O que o Judiciário deve fazer com as delações de executivos da Odebrecht agora é seguir “o caminho das investigações”, diz o ministro Célio Borja, aposentado do Supremo Tribunal Federal. “O primeiro passo é não dar à delação o valor de prova. Ela apenas exige que a polícia investigue o fato delatado.”

Reprodução/TSE
Em entrevista ao jornal O Estado de S. Paulo, o ministro se mostra preocupado com o fato de as delações, feitas aos investigadores da operação “lava jato”, serem tratadas “como verdade absoluta”. Delações, diz, são apenas narrações de fatos que devem ser investigados depois, e não prova. “A responsabilidade penal depende de prova”, afirma.

“A partir da constatação de que a delação procede, aí sim se iniciar ação penal e responsabilizar os culpados”, recomenda. Tratar delatados como culpados leva à generalização, o que não deve acontecer. “A generalização é a salvação dos canalhas.”
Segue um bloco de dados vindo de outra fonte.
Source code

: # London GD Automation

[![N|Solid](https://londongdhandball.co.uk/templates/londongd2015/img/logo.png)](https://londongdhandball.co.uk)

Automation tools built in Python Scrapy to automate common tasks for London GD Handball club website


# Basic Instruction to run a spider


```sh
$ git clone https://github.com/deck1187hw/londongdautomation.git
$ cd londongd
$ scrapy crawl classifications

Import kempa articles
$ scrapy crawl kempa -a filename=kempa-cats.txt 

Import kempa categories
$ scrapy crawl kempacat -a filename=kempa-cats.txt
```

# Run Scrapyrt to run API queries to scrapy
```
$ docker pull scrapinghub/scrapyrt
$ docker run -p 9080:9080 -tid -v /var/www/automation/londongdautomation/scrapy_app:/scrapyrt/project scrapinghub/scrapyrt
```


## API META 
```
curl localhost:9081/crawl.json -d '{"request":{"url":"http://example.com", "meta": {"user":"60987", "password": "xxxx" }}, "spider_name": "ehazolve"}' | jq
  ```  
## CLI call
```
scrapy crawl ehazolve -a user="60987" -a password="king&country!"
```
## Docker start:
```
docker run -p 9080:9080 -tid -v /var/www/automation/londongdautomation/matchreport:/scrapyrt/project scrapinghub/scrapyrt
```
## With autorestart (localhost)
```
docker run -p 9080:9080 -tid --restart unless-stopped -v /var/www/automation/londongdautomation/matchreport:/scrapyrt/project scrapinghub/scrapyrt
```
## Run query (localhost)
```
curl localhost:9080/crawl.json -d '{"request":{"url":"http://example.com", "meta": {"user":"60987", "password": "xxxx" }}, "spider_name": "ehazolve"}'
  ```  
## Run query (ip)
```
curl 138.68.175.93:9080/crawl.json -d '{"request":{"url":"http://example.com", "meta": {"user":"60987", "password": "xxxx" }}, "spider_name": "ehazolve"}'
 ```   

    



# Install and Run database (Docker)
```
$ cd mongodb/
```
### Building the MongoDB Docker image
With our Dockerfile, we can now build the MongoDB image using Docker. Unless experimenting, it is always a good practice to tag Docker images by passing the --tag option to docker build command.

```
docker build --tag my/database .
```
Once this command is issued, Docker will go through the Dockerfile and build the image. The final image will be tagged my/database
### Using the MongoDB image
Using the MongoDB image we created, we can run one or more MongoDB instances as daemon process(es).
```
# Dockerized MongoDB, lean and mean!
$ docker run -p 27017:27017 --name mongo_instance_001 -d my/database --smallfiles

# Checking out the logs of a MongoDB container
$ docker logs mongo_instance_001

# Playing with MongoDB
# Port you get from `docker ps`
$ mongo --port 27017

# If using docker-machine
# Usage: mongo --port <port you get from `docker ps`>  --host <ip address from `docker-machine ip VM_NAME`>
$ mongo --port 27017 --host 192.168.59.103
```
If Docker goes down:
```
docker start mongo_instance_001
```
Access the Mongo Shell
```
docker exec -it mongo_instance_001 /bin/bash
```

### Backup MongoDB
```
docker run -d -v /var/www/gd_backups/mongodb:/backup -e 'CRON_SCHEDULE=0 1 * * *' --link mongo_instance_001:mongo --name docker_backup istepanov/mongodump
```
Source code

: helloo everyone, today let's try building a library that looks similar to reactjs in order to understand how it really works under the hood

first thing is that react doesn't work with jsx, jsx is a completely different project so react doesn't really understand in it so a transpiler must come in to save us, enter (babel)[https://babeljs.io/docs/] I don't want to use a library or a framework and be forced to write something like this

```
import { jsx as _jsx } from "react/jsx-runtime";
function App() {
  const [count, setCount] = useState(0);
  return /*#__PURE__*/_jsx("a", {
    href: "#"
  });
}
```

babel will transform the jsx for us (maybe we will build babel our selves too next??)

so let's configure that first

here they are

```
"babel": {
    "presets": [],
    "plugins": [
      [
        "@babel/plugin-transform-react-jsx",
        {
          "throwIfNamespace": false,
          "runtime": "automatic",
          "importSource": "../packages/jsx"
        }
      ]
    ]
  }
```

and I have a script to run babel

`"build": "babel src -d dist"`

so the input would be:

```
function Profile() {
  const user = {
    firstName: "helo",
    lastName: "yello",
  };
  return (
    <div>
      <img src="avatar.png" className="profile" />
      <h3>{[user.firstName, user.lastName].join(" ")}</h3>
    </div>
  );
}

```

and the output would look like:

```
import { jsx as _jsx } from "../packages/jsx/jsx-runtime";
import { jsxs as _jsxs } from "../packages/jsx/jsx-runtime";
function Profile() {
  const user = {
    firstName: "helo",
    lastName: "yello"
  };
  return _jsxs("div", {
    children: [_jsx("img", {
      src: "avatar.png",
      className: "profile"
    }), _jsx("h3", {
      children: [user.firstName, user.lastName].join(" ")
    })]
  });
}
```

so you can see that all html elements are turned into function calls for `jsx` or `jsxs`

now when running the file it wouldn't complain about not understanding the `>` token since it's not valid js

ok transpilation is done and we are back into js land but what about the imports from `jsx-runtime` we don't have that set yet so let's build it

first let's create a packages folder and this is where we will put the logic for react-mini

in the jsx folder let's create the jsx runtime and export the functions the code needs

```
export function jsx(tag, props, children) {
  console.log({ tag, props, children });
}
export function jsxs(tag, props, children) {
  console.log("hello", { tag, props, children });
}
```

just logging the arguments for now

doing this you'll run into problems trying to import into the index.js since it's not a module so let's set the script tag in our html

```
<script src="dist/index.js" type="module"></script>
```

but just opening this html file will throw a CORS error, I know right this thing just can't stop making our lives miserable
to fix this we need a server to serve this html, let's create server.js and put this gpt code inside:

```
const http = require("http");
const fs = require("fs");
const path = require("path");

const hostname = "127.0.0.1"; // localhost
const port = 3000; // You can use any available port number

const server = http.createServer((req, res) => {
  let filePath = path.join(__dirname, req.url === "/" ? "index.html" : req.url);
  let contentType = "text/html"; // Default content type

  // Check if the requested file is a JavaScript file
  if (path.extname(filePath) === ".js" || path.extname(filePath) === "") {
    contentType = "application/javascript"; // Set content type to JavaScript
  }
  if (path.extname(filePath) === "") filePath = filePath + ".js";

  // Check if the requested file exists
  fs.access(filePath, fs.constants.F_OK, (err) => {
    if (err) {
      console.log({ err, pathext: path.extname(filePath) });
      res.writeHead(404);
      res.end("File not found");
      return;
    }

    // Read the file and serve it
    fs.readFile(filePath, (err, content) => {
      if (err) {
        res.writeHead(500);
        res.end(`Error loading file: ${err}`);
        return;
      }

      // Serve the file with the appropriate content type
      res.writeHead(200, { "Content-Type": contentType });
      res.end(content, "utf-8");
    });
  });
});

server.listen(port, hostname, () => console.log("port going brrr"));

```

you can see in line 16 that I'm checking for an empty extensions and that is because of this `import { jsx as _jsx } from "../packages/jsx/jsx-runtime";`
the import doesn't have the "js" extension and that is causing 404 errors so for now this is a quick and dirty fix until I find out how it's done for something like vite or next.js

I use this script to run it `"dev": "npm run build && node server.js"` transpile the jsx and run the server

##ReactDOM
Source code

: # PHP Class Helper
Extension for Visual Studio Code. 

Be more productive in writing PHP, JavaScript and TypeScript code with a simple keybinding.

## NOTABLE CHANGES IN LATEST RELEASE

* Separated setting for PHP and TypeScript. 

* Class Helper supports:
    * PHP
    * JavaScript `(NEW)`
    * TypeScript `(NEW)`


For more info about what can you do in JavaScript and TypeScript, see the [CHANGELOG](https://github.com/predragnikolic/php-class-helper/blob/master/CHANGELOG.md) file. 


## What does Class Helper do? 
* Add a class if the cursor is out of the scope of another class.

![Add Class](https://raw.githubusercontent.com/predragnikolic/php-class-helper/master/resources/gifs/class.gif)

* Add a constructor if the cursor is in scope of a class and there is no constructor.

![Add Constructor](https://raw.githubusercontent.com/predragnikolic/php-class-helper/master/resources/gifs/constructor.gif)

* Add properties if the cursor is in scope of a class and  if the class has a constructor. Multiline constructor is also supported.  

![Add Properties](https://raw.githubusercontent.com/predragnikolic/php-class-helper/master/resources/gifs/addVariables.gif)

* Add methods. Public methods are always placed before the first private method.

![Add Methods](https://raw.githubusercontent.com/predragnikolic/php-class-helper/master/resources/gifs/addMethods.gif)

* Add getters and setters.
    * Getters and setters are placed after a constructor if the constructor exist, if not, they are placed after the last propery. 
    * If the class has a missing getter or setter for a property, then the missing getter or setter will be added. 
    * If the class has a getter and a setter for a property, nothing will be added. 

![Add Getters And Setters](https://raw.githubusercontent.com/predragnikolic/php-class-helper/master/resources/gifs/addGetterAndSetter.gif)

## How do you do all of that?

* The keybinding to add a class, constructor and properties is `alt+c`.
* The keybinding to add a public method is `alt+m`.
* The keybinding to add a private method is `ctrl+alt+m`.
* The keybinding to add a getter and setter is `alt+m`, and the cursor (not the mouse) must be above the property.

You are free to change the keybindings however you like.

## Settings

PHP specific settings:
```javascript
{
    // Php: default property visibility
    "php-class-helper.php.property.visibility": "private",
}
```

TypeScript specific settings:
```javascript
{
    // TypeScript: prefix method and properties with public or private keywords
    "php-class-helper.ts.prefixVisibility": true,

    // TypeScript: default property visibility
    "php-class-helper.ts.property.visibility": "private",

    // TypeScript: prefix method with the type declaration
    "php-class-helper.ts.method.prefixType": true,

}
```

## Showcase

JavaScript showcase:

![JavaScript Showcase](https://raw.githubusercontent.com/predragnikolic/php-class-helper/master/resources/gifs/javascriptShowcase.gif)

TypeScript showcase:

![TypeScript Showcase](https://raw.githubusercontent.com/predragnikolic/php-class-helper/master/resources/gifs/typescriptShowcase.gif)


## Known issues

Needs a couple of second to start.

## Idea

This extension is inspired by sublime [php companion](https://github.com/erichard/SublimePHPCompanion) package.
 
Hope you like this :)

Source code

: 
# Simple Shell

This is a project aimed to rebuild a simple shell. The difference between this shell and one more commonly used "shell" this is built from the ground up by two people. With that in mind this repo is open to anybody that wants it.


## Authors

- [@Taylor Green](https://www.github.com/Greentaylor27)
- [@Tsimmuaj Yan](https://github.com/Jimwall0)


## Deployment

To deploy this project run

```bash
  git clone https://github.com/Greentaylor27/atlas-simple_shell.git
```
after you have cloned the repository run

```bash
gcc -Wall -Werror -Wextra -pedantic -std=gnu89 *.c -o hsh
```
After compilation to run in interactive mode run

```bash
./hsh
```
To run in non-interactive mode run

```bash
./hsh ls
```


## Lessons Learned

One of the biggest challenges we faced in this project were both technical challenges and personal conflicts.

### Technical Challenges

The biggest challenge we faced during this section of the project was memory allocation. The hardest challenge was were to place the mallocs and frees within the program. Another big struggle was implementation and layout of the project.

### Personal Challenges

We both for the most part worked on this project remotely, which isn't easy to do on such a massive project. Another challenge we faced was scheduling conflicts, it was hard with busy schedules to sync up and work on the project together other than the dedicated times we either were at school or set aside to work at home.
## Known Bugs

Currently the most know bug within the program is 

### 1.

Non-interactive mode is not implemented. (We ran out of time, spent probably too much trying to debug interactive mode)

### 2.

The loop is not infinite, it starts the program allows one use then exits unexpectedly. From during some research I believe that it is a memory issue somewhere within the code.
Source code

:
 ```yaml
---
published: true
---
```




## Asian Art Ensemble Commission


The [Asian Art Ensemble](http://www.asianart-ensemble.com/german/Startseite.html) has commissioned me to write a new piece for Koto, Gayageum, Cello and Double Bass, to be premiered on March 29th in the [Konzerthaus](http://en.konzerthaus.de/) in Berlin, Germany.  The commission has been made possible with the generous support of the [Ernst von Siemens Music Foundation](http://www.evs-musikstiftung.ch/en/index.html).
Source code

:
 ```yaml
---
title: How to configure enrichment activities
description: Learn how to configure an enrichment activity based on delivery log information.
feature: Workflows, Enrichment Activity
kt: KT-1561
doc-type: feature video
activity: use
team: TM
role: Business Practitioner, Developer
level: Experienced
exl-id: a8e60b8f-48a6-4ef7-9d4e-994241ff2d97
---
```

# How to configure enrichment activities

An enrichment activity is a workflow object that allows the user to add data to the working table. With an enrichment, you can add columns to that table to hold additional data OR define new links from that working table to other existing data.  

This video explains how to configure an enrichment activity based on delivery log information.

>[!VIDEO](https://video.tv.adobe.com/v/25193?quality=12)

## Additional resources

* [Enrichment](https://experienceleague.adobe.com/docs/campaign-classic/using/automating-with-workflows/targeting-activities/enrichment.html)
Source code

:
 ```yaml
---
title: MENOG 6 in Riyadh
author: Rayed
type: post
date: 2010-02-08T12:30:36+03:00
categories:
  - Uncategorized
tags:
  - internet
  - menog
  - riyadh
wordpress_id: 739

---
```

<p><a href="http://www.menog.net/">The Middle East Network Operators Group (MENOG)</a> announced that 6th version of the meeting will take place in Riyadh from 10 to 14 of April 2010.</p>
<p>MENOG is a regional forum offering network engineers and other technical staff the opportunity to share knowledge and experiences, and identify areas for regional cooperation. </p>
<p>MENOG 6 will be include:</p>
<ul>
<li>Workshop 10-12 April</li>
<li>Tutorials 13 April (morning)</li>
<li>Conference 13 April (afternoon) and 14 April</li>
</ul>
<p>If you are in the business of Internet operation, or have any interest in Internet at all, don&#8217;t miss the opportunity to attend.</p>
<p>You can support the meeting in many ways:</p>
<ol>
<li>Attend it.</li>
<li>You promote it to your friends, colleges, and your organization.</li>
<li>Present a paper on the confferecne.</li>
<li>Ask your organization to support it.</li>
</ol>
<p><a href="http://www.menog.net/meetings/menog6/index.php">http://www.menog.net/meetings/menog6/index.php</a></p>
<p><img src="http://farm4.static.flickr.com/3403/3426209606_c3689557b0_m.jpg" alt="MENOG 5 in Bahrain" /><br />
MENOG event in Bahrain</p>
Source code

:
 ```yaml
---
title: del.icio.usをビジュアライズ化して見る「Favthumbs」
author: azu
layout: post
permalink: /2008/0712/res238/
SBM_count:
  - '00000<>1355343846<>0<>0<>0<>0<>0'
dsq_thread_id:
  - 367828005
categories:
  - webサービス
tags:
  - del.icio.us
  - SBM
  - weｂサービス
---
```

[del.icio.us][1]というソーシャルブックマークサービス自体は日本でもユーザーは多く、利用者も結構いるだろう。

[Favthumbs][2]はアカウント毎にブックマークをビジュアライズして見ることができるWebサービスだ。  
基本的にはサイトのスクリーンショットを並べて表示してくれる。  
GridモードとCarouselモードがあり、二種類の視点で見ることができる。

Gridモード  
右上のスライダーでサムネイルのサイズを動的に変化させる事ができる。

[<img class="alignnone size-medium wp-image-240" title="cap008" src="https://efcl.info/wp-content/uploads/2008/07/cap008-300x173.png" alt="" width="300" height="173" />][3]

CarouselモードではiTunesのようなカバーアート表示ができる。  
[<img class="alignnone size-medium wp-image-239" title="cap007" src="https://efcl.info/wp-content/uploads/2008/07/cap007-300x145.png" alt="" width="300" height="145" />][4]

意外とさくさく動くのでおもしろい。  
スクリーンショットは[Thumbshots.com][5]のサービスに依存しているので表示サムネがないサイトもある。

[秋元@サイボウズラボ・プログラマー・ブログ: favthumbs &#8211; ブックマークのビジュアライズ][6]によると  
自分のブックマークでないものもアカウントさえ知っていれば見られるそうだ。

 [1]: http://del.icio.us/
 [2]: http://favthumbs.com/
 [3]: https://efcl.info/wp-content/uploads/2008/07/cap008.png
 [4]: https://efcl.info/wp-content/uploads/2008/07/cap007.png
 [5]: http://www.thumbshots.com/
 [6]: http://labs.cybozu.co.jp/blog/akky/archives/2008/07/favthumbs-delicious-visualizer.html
Na opinião do ministro, essa generalização pode inflar o sentimento de desgosto da população com a política, o que pode abrir caminho para uma ditadura. “Essa confusão de quem deve e quem não deve, quem é sério e quem não é, ajuda muito a inventar salvadores da pátria.”

É como ele analisa o que aconteceu em 1930, quando Getúlio Vargas perdeu a eleição para presidente e surfou a onda de desgosto da população com a política para derrubar o governo e “praticamente transformar o país numa ditadura”.

“Para evitar esse caminho, é [preciso] tratar com grande cuidado essa questão da transparência”, avalia. “Hoje se jogam na mesma lama parlamentares corretos e decentes e os incorretos e indecentes. Se você disser que é deputado ou senador já se levanta contra você enorme suspeição. Não merece nem crédito nas lojas que vendem a prazo.”

Borja sabe do que fala. Foi ministro do Supremo entre 1986 e 1992. Antes disso, foi um político proeminente. Eleito deputado federal pela primeira vez em 1971, ocupava uma das cadeiras da Arena, o partido de apoio à ditadura militar.

Foi presidente da Câmara entre 1975 e 1976, durante o governo do general Ernesto Geisel. Deixou o Congresso em 83, quando foi nomeado assessor especial do presidente José Sarney, que o nomeou ao STF três anos depois.

Por isso, ele se preocupa com as conclusões de que as denúncias de corrupção enfraqueçam o Legislativo, necessário para se fazer reformas apontadas como necessárias. “A legitimidade do Congresso advém da Constituição, não da nossa simpatia ou antipatia por ele”, disse ao Estadão.

De acordo com o ministro, é preciso separar instituições de pessoas, para que o país não fique “acéfalo”. “A legitimidade do Congresso vem da ordem jurídica. A legitimidade do meu mandato, se eu fosse deputado ou senador, dependeria da minha conduta, moralidade, ética funcional. Isso que é preciso distinguir.”